Given the disconnect between the elites and rank-and-file Southern Baptists, I guess I shouldn’t have been surprised by the almost complete failure of leadership when Ed Litton’s dishonesty and pulpit plagiarism came to light.
To be sure, I did not vote for Ed Litton to be the SBC president in Nashville. I didn’t like the fact that he claimed that he did not allow women to preach in his church while videos of him and his wife preaching were circulating. I also didn’t like the fact that NAMB (and on at least one occasion, Southwestern Baptist Seminary) sponsored him speaking around the SBC on the campaign trail. For me, those are simple integrity issues.

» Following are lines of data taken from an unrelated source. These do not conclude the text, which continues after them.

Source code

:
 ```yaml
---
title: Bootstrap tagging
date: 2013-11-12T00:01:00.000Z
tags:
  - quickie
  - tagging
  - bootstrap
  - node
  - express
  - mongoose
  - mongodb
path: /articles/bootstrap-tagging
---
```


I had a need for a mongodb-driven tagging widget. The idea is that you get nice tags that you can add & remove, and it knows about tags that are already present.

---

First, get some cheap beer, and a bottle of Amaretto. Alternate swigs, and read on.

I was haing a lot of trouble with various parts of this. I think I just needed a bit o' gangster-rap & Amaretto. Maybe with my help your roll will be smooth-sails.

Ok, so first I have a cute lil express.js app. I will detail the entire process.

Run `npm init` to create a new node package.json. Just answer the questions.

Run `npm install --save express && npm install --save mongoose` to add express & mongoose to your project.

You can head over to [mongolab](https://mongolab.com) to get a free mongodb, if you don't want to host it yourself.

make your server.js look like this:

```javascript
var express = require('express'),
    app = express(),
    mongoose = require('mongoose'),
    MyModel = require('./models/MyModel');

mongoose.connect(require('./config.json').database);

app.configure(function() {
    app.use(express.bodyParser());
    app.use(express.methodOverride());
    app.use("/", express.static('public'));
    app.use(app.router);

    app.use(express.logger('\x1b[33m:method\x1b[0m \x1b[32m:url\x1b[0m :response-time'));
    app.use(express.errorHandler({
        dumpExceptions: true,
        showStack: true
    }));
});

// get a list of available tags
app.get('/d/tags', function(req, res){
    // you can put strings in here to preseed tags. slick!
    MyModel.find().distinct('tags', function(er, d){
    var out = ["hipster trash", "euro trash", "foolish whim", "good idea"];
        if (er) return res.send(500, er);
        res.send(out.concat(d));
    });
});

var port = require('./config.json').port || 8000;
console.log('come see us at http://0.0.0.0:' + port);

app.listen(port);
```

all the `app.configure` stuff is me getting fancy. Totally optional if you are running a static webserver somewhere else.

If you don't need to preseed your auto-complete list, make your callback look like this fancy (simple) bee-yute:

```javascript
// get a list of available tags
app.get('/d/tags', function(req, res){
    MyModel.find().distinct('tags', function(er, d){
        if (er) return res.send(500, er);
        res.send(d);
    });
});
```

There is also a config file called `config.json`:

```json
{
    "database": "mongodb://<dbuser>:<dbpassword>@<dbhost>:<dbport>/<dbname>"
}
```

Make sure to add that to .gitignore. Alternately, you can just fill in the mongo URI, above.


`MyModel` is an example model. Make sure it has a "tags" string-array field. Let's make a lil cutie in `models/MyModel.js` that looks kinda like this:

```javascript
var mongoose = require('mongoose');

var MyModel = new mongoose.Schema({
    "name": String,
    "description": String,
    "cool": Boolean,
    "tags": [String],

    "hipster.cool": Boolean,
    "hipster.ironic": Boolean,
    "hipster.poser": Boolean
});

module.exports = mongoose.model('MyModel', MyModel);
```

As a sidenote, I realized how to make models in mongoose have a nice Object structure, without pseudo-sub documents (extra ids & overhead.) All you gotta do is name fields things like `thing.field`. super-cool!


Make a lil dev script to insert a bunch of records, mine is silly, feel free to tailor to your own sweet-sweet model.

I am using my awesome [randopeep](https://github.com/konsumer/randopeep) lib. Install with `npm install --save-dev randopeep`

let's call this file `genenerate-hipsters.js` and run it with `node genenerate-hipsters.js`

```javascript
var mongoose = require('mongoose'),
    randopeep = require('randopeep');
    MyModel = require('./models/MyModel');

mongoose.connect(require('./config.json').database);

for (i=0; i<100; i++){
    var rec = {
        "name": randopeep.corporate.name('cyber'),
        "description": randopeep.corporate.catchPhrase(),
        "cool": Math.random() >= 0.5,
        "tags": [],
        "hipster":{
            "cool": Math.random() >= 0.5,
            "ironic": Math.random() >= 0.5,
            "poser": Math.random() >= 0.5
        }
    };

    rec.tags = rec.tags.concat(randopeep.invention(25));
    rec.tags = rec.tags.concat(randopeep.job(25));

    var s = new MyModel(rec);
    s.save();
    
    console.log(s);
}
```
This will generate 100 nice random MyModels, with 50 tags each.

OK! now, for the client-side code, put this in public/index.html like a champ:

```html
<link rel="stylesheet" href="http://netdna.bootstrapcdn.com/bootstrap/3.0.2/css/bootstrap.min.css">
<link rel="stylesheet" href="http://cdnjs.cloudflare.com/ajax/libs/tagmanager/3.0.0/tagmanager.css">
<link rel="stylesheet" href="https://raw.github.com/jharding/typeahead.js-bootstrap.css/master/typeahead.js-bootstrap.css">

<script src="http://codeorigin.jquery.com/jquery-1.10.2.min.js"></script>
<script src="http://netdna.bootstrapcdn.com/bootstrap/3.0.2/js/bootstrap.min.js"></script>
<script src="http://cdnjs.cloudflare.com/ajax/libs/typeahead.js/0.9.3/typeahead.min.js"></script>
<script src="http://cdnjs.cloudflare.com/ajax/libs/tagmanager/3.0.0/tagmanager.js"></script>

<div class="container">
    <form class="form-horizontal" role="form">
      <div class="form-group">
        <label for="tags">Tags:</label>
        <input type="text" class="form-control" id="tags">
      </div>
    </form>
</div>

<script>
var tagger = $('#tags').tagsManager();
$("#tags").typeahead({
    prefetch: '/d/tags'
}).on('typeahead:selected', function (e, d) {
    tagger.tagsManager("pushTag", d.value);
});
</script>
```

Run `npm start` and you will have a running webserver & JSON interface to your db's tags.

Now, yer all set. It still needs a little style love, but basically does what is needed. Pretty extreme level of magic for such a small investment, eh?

On June 26, less than two weeks after Litton was elected President of the SBC on the second ballot, I was sent a video clip of Litton’s sermon on Romans 1, along with a sermon by JD Greear on Romans 1. The date on Greear’s sermon indicated that it was preached in January 2019, a year or so before Litton plagiarized it. A comparison of the two was (and still is) bad. Very bad. After watching the video that morning, I sent Ed a letter. I wrote it as a pastor to a pastor. I acknowledged that while there might be an explanation that I simply could not conceive, what he did “looks very bad.” I encouraged him to step away from the demands of ministry long enough to “seek help and encouragement from trusted counselors.”
Those were my thoughts after seeing just the initial plagiarized sermon by Litton. Since then at least half a dozen more have been documented, including one from several years ago where Ed and his wife stole from Tim Keller in one of their joint sermons. There may be many more, but we may never know since Ed removed over 140 of his sermons from the Internet once the scandal broke.
And make no mistake, it is a scandal—scandal of massive proportions. The emperor has no clothes, despite how much certain SBC elitists and those who want Ed to further a progressive agenda try to convince us that he is arrayed in the finest of fabric. Just ask any child. Or think about what answer you will give to the Lord were He to ask you about Ed’s plagiarism on the Day of Judgment.
To my knowledge, only one SBC leader spoke directly against pulpit plagiarism in the immediate aftermath of Litton’s dishonesty being made public. Jason Allen, President of Midwestern Baptist Seminary tweeted this on July 5, 2021.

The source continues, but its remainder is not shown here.